The Boyle’d Pot 7/12/’18

A different approach to the Christmas Shopping debate

In the run up to Christmas there will be calls left, right and centre to shop local. And if a local happens to meet another Boyle person in a shop in Carrick, Sligo, Dublin or indeed Enniskillen they will usually duck for cover, but should that be the case? Not at all, as it is totally a personal choice how and where you spend your hard earned money. But do try and think of Boyle first and ask can you get that same product in your home town before travelling elsewhere. A day away with a bit of shopping thrown in is perfectly normal for many families around this time of year. But perhaps a different approach needs to be taken towards shopping in Boyle at Christmas. Those who believe we should do every bit of business and socialising in our town should instead use their efforts to try and get day trippers from other towns to come to Boyle. Emphasis should be placed on informing the visitors of our free parking, friendly staff with years of experience and wide range of restaurants and bars that are comfortable with no annoying parties at weekends.

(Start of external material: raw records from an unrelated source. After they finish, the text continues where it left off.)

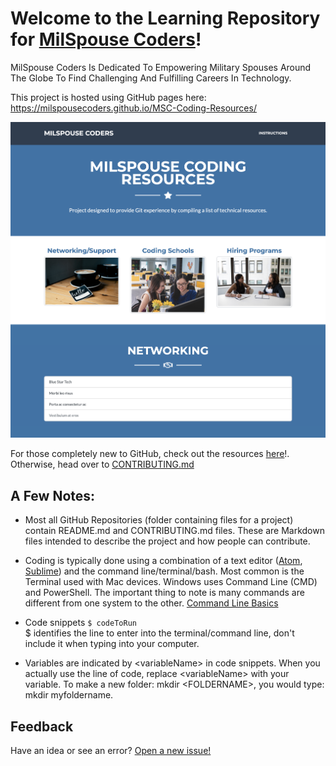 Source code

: # Welcome to the Learning Repository for [MilSpouse Coders](https://milspousecoders.org/)!
MilSpouse Coders Is Dedicated To Empowering Military Spouses Around The Globe To Find Challenging And Fulfilling Careers In Technology.

This project is hosted using GitHub pages here: https://milspousecoders.github.io/MSC-Coding-Resources/

[![Website Preview](dist/assets/img/Page_Screenshot.png)](https://milspousecoders.github.io/MSC-Coding-Resources/)


For those completely new to GitHub, check out the resources [here](https://milspousecoders.github.io/MSC-Coding-Resources/learn-git.html)!.  Otherwise, head over to [CONTRIBUTING.md](/CONTRIBUTING.md)


## A Few Notes:
- Most all GitHub Repositories (folder containing files for a project) contain README.md and CONTRIBUTING.md files. These are Markdown files intended to describe the project and how people can contribute.

- Coding is typically done using a combination of a text editor ([Atom](https://atom.io/), [Sublime](https://www.sublimetext.com/)) and the command line/terminal/bash. Most common is the Terminal used with Mac devices.  Windows uses Command Line (CMD) and PowerShell.  The important thing to note is many commands are different from one system to the other. [Command Line Basics](https://www.theodinproject.com/courses/web-development-101/lessons/command-line-basics-web-development-101)

- Code snippets  `$ codeToRun` <br>
$ identifies the line to enter into the terminal/command line, don't include it when typing into your computer.

- Variables are indicated by \<variableName> in code snippets. When you actually use the line of code, replace \<variableName> with your variable.
To make a new folder: mkdir \<FOLDERNAME>, you would type: mkdir myfoldername.


## Feedback

Have an idea or see an error? [Open a new issue!](https://github.com/MilSpouseCoders/MSC-Coding-Resources/issues)
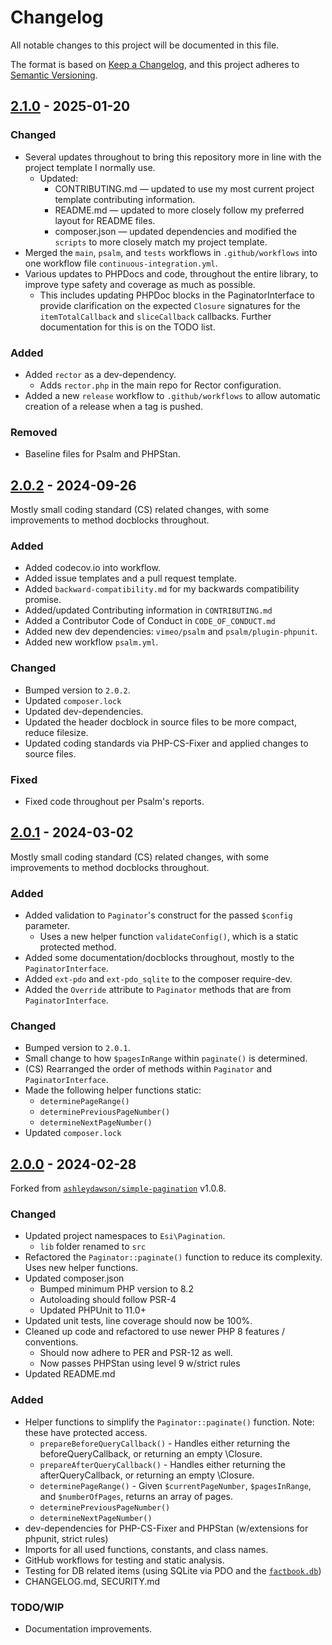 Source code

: # Changelog

All notable changes to this project will be documented in this file.

The format is based on [Keep a Changelog](https://keepachangelog.com/en/1.1.0/),
and this project adheres to [Semantic Versioning](https://semver.org/spec/v2.0.0.html).

## [2.1.0] - 2025-01-20

### Changed

  * Several updates throughout to bring this repository more in line with the project template I normally use.
    * Updated:
      * CONTRIBUTING.md — updated to use my most current project template contributing information.
      * README.md — updated to more closely follow my preferred layout for README files.
      * composer.json — updated dependencies and modified the `scripts` to more closely match my project template.
  * Merged the `main`, `psalm`, and `tests` workflows in `.github/workflows` into one workflow file `continuous-integration.yml`.
  * Various updates to PHPDocs and code, throughout the entire library, to improve type safety and coverage as much as possible.
    *  This includes updating PHPDoc blocks in the PaginatorInterface to provide clarification on the expected `Closure` signatures 
       for the `itemTotalCallback` and `sliceCallback` callbacks. Further documentation for this is on the TODO list.

### Added

  * Added `rector` as a dev-dependency.
    * Adds `rector.php` in the main repo for Rector configuration.
  * Added a new `release` workflow to `.github/workflows` to allow automatic creation of a release when a tag is pushed.

### Removed

  * Baseline files for Psalm and PHPStan.


## [2.0.2] - 2024-09-26

Mostly small coding standard (CS) related changes, with some improvements to method docblocks throughout.

### Added

  * Added codecov.io into workflow.
  * Added issue templates and a pull request template.
  * Added `backward-compatibility.md` for my backwards compatibility promise.
  * Added/updated Contributing information in `CONTRIBUTING.md`
  * Added a Contributor Code of Conduct in `CODE_OF_CONDUCT.md`
  * Added new dev dependencies: `vimeo/psalm` and `psalm/plugin-phpunit`.
  * Added new workflow `psalm.yml`.

### Changed

  * Bumped version to `2.0.2`.
  * Updated `composer.lock`
  * Updated dev-dependencies.
  * Updated the header docblock in source files to be more compact, reduce filesize.
  * Updated coding standards via PHP-CS-Fixer and applied changes to source files.

### Fixed

  * Fixed code throughout per Psalm's reports.


## [2.0.1] - 2024-03-02

Mostly small coding standard (CS) related changes, with some improvements to method docblocks throughout.

### Added

  * Added validation to `Paginator`'s construct for the passed `$config` parameter.
    * Uses a new helper function `validateConfig()`, which is a static protected method.
  * Added some documentation/docblocks throughout, mostly to the `PaginatorInterface`.
  * Added `ext-pdo` and `ext-pdo_sqlite` to the composer require-dev.
  * Added the `Override` attribute to `Paginator` methods that are from `PaginatorInterface`.

### Changed

  * Bumped version to `2.0.1`.
  * Small change to how `$pagesInRange` within `paginate()` is determined.
  * (CS) Rearranged the order of methods within `Paginator` and `PaginatorInterface`.
  * Made the following helper functions static:
    * `determinePageRange()`
    * `determinePreviousPageNumber()`
    * `determineNextPageNumber()`
  * Updated `composer.lock`


## [2.0.0] - 2024-02-28

Forked from [`ashleydawson/simple-pagination`](https://github.com/AshleyDawson/SimplePagination) v1.0.8.

### Changed

  * Updated project namespaces to `Esi\Pagination`.
    * `lib` folder renamed to `src`
  * Refactored the `Paginator::paginate()` function to reduce its complexity. Uses new helper functions.
  * Updated composer.json
    * Bumped minimum PHP version to 8.2
    * Autoloading should follow PSR-4
    * Updated PHPUnit to 11.0+
  * Updated unit tests, line coverage should now be 100%.
  * Cleaned up code and refactored to use newer PHP 8 features / conventions.
    * Should now adhere to PER and PSR-12 as well.
    * Now passes PHPStan using level 9 w/strict rules
  * Updated README.md

### Added

  * Helper functions to simplify the `Paginator::paginate()` function. Note: these have protected access.
    * `prepareBeforeQueryCallback()` - Handles either returning the beforeQueryCallback, or returning an empty \Closure.
    * `prepareAfterQueryCallback()` - Handles either returning the afterQueryCallback, or returning an empty \Closure.
    * `determinePageRange()` - Given `$currentPageNumber`, `$pagesInRange`, and `$numberOfPages`, returns an array of pages.
    * `determinePreviousPageNumber()`
    * `determineNextPageNumber()`
  * dev-dependencies for PHP-CS-Fixer and PHPStan (w/extensions for phpunit, strict rules)
  * Imports for all used functions, constants, and class names.
  * GitHub workflows for testing and static analysis.
  * Testing for DB related items (using SQLite via PDO and the [`factbook.db`](https://github.com/factbook/factbook.sql))
  * CHANGELOG.md, SECURITY.md

### TODO/WIP

  * Documentation improvements.

[unreleased]: https://github.com/ericsizemore/pagination/tree/master
[2.1.0]: https://github.com/ericsizemore/pagination/releases/tag/v2.1.0
[2.0.2]: https://github.com/ericsizemore/pagination/releases/tag/v2.0.2
[2.0.1]: https://github.com/ericsizemore/pagination/releases/tag/v2.0.1
[2.0.0]: https://github.com/ericsizemore/pagination/releases/tag/v2.0.0

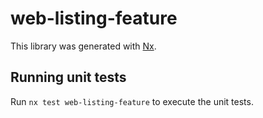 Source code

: # web-listing-feature

This library was generated with [Nx](https://nx.dev).

## Running unit tests

Run `nx test web-listing-feature` to execute the unit tests.
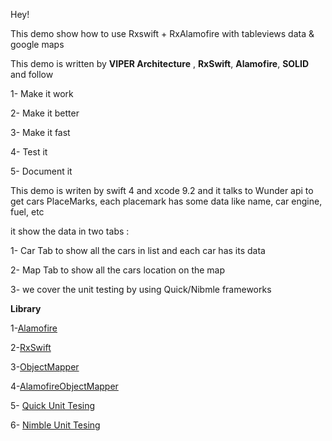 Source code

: Hey! 

This demo show how to use Rxswift + RxAlamofire with tableviews data & google maps

This demo is written by **VIPER Architecture** , **RxSwift**, **Alamofire**, **SOLID** and follow 

1- Make it work 

2- Make it better 

3- Make it fast

4- Test it 

5- Document it 

This demo is writen by swift 4 and xcode 9.2 and it talks to Wunder api to get cars PlaceMarks, each placemark has some data like name, car engine, fuel, etc

it show the data in two tabs :

1- Car Tab to show all the cars in list and each car has its data

2- Map Tab to show all the cars location on the map

3- we cover the unit testing by using Quick/Nibmle frameworks

**Library**

1-[Alamofire](https://github.com/Alamofire/Alamofire)

2-[RxSwift](https://github.com/ReactiveX/RxSwift)

3-[ObjectMapper](https://github.com/Hearst-DD/ObjectMapper)

4-[AlamofireObjectMapper](https://github.com/tristanhimmelman/AlamofireObjectMapper)

5- [Quick Unit Tesing](https://github.com/Quick/Quick)

6- [Nimble Unit Tesing](https://github.com/Quick/Nimble)
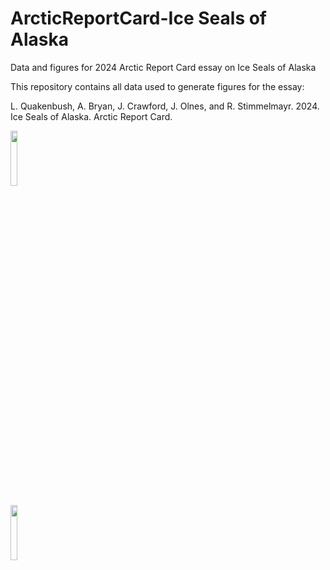 # ArcticReportCard-Ice Seals of Alaska
Data and figures for 2024 Arctic Report Card essay on Ice Seals of Alaska

This repository contains all data used to generate figures for the essay:

L. Quakenbush, A. Bryan, J. Crawford, J. Olnes, and R. Stimmelmayr. 2024. Ice Seals of Alaska. Arctic Report Card. 

<img src="https://github.com/user-attachments/assets/23814dd0-c134-4358-b3a8-e5a91a361775" width="15%"></img> 

<img src="https://github.com/user-attachments/assets/3361d872-c03e-414b-abed-aaf8e55b2c4a" width="15%"></img> 

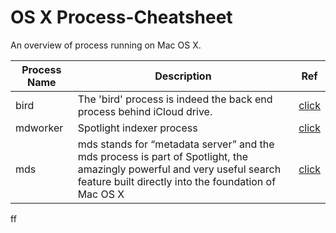 # OS X Process-Cheatsheet

An overview of process running on Mac OS X. 

|Process Name| Description | Ref |
|------------|-------------|-----|
| bird | The 'bird' process is indeed the back end process behind iCloud drive. | [click](https://discussions.apple.com/thread/6606275?tstart=0)|
| mdworker | Spotlight indexer process | [click](http://osxdaily.com/2009/09/14/mdworker-what-is-mdworker/) |
| mds | mds stands for “metadata server” and the mds process is part of Spotlight, the amazingly powerful and very useful search feature built directly into the foundation of Mac OS X | [click](http://osxdaily.com/2010/08/05/mds-macsd/) |
ff
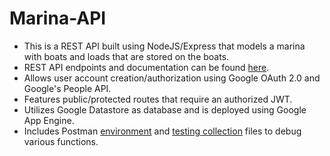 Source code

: # Marina-API
- This is a REST API built using NodeJS/Express that models a marina with boats and loads that are stored on the boats.
- REST API endpoints and documentation can be found [here](https://github.com/andrewtiu33/Marina-API/blob/main/tiua_project_specifications.pdf).
- Allows user account creation/authorization using Google OAuth 2.0 and Google's People API.
- Features public/protected routes that require an authorized JWT.
- Utilizes Google Datastore as database and is deployed using Google App Engine.
- Includes Postman [environment](https://github.com/andrewtiu33/Marina-API/blob/main/tiua_project.postman_environment.json) and [testing collection](https://github.com/andrewtiu33/Marina-API/blob/main/tiua_project.postman_collection.json) files to debug various functions.
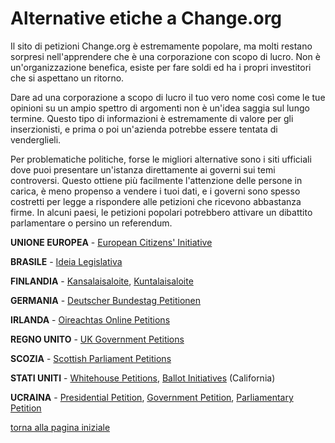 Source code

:# Alternative etiche a Change.org

Il sito di petizioni Change.org è estremamente popolare, ma molti restano sorpresi nell'apprendere che è una corporazione con scopo di lucro. Non è un'organizzazione benefica, esiste 
per fare soldi ed ha i propri investitori che si aspettano un ritorno. 

Dare ad una corporazione a scopo di lucro il tuo vero nome così come le tue opinioni su un ampio spettro di argomenti non è un'idea saggia sul lungo termine. 
Questo tipo di informazioni è estremamente di valore per gli inserzionisti, e prima o poi un'azienda potrebbe essere tentata di venderglieli. 

Per problematiche politiche, forse le migliori alternative sono i siti ufficiali dove puoi presentare un'istanza direttamente ai governi sui temi controversi. 
Questo ottiene più facilmente l'attenzione delle persone in carica, è meno propenso a vendere i tuoi dati, e i governi sono spesso costretti per legge a rispondere 
alle petizioni che ricevono abbastanza firme. In alcuni paesi, le petizioni popolari potrebbero attivare un dibattito parlamentare o persino un referendum. 

**UNIONE EUROPEA** - [European Citizens' Initiative](http://ec.europa.eu/citizens-initiative)

**BRASILE** - [Ideia Legislativa](https://www12.senado.leg.br/ecidadania/principalideia)

**FINLANDIA** - [Kansalaisaloite](https://www.kansalaisaloite.fi/), [Kuntalaisaloite](https://www.kuntalaisaloite.fi/)

**GERMANIA** - [Deutscher Bundestag Petitionen](https://epetitionen.bundestag.de/)

**IRLANDA** - [Oireachtas Online Petitions](http://petitions.oireachtas.ie/)

**REGNO UNITO** - [UK Government Petitions](https://petition.parliament.uk/)

**SCOZIA** - [Scottish Parliament Petitions](https://www.parliament.scot/gettinginvolved/petitions/)

**STATI UNITI** - [Whitehouse Petitions](https://petitions.whitehouse.gov/), [Ballot Initiatives](https://oag.ca.gov/initiatives) (California)

**UCRAINA** - [Presidential Petition](https://petition.president.gov.ua/), [Government Petition](https://petition.kmu.gov.ua/), 
[Parliamentary Petition](https://itd.rada.gov.ua/petitions/)

[torna alla pagina iniziale](index)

A big push should also be made on social media to promote Boyle this Christmas as social media is free and the way forward, unlike old traditional newspaper advertising –  which is a media as many know, that traditionally loses circulation and readership by up to a half in the weeks leading up to and after Christmas.


Mary and Damien in Volunteer Awards

Good luck to Mary Clifford and Damien Regan from Boyle who are finalists in tonight’s County Roscommon Volunteer of the Year Awards. The awards ceremony will take place in Kilbride Community Centre with Minister of State Sean Kyne being the guest of honour. The awards are organised by members of Roscommon Volunteering Information Services Steering Committee and Roscommon LEADER Partnership.


Boyle is ‘ahead of the possy’

A recent report from the Society of Chartered Surveyors Ireland on the demise of small rural towns made some interesting suggestions for the survival of such towns – suggestions that Boyle has thankfully already implemented. The report calls for “the establishment of an Irish towns partnership – to provide local leadership and help fill the void left by the dissolution of town councils – as well as a proactive approach to restoring buildings to residential use and tackling the problem of vacant buildings”. Here in Boyle we have our ‘Town Partnership’ – The Town Team who have been the instigators of the Boyle 2040 plan and the joint applicants for funding, which has seen over €800k in aid allocated this year alone for Boyle. The inclusion of the town in the pilot residential occupancy scheme will also address the reports recommendation on dealing with ‘restoring buildings to residential use’. A restriction on out-of-town shopping centres was something also mentioned in the report and this was among the items that got special mentioned at the Boyle 2040 launch with a plan for any such development here to take place within the general town centre. Thankfully it looks like Boyle is ‘ahead of the possy’ and planning well for the town’s regeneration.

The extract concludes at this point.